- Roßkopf Location within Austria

Highest point
- Elevation: 1,731 m (AA) (5,679 ft)
- Coordinates: 47°25′31″N 12°04′10″E﻿ / ﻿47.42528°N 12.06944°E

Geography
- Location: Tyrol, Austria
- Parent range: Kitzbühel Alps

= Roßkopf (Kitzbühel Alps) =

The Roßkopf is a mountain in the Austrian state of Tyrol in the Kitzbühel Alps. It is 1731 m high and lies about 7 kilometres due south of Wörgl. To the northeast an arête descends to the Marchbachjoch or Markbachjoch (1,496 m); another ridge runs northeast to the Kirchköpfl (1,487 m) and a third to the Turmkogel (1,648 m) to the south. The summit of the Roßkopf is the highest in the local area. It is marked by a large summit cross.

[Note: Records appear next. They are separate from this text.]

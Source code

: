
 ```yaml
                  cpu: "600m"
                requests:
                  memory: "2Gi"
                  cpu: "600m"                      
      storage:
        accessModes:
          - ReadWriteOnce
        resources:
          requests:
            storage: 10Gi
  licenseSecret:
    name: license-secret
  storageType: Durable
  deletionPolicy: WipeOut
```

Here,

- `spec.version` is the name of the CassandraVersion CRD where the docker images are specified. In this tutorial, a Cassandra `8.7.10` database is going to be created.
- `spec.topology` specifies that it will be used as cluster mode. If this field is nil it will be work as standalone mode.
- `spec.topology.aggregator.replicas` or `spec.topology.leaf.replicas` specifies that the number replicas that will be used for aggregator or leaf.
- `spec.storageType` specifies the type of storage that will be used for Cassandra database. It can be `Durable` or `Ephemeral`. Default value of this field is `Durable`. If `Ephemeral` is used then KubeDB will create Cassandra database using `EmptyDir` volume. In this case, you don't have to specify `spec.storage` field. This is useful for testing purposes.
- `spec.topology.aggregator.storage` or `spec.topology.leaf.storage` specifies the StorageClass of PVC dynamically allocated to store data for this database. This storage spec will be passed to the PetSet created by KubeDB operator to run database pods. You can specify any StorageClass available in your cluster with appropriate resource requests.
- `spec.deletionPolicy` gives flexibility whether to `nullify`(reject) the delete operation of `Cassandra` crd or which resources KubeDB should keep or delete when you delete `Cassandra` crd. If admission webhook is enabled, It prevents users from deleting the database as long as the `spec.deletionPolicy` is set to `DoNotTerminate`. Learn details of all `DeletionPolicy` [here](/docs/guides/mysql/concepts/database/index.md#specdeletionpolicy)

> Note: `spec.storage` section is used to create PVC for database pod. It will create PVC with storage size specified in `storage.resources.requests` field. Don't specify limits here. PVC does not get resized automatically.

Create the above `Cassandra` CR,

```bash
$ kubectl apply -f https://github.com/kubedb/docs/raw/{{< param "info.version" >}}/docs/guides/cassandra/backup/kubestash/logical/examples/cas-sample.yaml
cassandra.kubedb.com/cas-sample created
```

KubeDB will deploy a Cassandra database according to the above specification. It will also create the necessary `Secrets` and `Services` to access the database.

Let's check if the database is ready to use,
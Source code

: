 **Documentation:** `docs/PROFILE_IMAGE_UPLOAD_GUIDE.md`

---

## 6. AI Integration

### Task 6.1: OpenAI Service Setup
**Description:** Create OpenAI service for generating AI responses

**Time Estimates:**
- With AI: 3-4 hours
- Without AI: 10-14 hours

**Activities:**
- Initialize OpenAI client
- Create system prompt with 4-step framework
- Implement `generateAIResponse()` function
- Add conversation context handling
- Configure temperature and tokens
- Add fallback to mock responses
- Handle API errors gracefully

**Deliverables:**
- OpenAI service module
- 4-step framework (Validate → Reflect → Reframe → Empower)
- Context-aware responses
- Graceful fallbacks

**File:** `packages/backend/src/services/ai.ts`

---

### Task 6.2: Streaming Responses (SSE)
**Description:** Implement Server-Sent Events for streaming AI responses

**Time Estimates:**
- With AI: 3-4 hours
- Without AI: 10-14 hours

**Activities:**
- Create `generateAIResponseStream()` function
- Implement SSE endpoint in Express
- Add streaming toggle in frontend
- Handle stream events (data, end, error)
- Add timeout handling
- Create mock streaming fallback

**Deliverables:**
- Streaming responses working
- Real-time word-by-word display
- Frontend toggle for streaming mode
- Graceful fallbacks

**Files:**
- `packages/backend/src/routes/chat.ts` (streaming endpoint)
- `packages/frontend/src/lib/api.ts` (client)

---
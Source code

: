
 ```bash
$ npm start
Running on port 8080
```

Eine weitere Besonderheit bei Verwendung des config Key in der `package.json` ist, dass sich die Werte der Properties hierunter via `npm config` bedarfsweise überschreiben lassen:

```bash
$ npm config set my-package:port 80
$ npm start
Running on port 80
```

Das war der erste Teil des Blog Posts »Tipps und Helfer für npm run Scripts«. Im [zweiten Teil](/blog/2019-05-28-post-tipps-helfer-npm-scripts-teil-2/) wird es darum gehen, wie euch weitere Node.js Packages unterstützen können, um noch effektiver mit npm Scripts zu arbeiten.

The summit may be climbed on a number of routes, most of which are designated as "easy", and is also a destination for snowshoe tours.

== Access ==
- By bus from Wörgl to Wildschönau.

== Ascents ==
- From Niederau in der Wildschönau:
  - On foot via the Marchbachjoch (1,496 m) and the Halsgatterl (1,562 m), easy, duration: 3 hrs, 50 min.
  - Via gondola lift to the Marchbachjoch; footpath over the Halsgatterl to the summit, easy, duration: 2 hours.
  - On foot via the Anton Graf Hut and Kircherköpfl, easy, duration: 3 hours.
- From Wildschönau Oberau:
  - On foot via the Roßkopf Hut, very steep, easy, duration: 2½ hours.
  - On foot to the Baumgartenhof and Baumgartenalm. Footpath to Anton Graf Hut or Norderberg snack bar (Way No. 23). Over the "Halsgatterl", fairly steep climb to summit.